An NFT is essentially a digital file that comes with ownership rights. Anything in digital format can qualify, including pieces of art, sports cards, memes, videos, and audio, and once “tokenized,” they can be bought and sold online.

If you’re new to all this, you might wonder why people spend thousands or even millions of dollars on files that they could probably quite easily view and download for free. The answer is exclusive ownership.

When you buy an NFT, you receive a digital token that functions as a certificate of ownership. This title is registered and stored on a shared ledger known as the blockchain, the record-keeping technology behind the Bitcoin network, so everyone knows you are the proprietor and have the right to sell the asset. A digital file can be easily and repeatedly duplicated (it is fungible). However, there is only one or a limited number of NFT versions of it (thus, it is non-fungible).

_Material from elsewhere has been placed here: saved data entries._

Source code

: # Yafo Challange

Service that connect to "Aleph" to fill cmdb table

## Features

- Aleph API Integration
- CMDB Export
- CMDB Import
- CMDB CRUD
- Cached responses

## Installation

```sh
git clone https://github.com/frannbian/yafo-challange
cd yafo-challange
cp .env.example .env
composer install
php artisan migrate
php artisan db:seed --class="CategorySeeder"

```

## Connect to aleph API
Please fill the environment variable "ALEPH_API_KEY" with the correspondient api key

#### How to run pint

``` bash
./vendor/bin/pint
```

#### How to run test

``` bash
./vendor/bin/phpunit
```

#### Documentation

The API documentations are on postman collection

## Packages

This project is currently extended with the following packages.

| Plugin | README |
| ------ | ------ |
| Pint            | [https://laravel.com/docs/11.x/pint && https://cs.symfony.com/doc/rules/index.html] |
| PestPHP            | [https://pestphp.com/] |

In February 2021, the 2011 meme of a flying toaster pastry cat named “Nyan Cat” sold for 300 Ether (ETH). About a month later, a JPEG of “Everydays: The First 5000 Days,” a digital artwork created by Mike “Beeple” Winkelmann, fetched over $69 million at Christie’s.

It’s not just regular art that is “tokenized” and sold for big bucks, either. In March 2021, Jack Dorsey (CEO of then-Twitter, now X) put up for auction an image of his first tweet as an NFT and ended up collecting more than $2.9 million for charity.

NFTs are highly speculative investments, with their value being based entirely on what someone else is willing to pay for them.

How to Gift an NFT

If you don’t already have an NFT collection to gift, then you’ll need to buy one. For non-cryptocurrency enthusiasts, this requires picking up a few key items first. Some NFT marketplaces now accept credit and debit cards in addition to cryptocurrency, but not all do. You’ll also need a digital wallet to store NFTs and your cryptocurrency.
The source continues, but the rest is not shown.